(Task description): Every line from the one bearing "4. Support meta-transactions" through the last line of the entries should be printed exactly, with no other output.

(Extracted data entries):
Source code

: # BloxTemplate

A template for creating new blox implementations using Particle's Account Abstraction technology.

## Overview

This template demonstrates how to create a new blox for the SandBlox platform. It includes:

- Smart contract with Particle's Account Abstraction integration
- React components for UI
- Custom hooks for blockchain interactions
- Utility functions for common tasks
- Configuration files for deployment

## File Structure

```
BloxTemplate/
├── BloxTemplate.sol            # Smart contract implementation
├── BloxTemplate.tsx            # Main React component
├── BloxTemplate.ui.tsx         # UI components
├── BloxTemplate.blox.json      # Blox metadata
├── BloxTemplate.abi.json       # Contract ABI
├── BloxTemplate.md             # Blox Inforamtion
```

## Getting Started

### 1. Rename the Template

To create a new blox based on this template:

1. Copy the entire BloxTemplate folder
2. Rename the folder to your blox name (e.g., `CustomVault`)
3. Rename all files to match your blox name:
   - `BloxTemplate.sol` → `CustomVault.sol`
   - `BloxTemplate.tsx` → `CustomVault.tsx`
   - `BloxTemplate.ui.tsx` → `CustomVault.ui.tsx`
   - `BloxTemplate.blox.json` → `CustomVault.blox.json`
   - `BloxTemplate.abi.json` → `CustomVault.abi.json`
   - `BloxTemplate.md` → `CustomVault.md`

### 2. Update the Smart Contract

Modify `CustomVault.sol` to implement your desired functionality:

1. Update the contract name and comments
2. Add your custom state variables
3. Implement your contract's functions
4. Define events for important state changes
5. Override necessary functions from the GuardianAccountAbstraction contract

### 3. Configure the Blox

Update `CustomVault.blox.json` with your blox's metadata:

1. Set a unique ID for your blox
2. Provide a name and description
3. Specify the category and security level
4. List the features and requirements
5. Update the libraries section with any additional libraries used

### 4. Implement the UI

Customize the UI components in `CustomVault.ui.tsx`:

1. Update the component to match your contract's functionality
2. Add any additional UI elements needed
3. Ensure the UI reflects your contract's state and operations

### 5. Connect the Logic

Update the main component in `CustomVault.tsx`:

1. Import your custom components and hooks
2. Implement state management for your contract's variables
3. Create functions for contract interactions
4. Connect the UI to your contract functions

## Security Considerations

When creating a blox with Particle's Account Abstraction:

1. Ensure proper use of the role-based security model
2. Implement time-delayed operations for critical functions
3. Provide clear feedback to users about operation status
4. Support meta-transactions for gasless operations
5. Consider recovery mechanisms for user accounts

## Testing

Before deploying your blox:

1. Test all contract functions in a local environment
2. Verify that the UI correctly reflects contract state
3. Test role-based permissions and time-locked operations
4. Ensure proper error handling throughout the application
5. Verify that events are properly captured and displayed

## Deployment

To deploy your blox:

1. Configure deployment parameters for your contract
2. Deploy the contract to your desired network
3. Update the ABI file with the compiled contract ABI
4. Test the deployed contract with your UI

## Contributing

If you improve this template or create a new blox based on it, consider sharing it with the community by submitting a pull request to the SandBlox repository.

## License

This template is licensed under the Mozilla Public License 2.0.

(Answer for this exercise):
4. Support meta-transactions for gasless operations
5. Consider recovery mechanisms for user accounts

## Testing

Before deploying your blox:

1. Test all contract functions in a local environment
2. Verify that the UI correctly reflects contract state
3. Test role-based permissions and time-locked operations
4. Ensure proper error handling throughout the application
5. Verify that events are properly captured and displayed

## Deployment

To deploy your blox:

1. Configure deployment parameters for your contract
2. Deploy the contract to your desired network
3. Update the ABI file with the compiled contract ABI
4. Test the deployed contract with your UI

## Contributing

If you improve this template or create a new blox based on it, consider sharing it with the community by submitting a pull request to the SandBlox repository.

## License

This template is licensed under the Mozilla Public License 2.0.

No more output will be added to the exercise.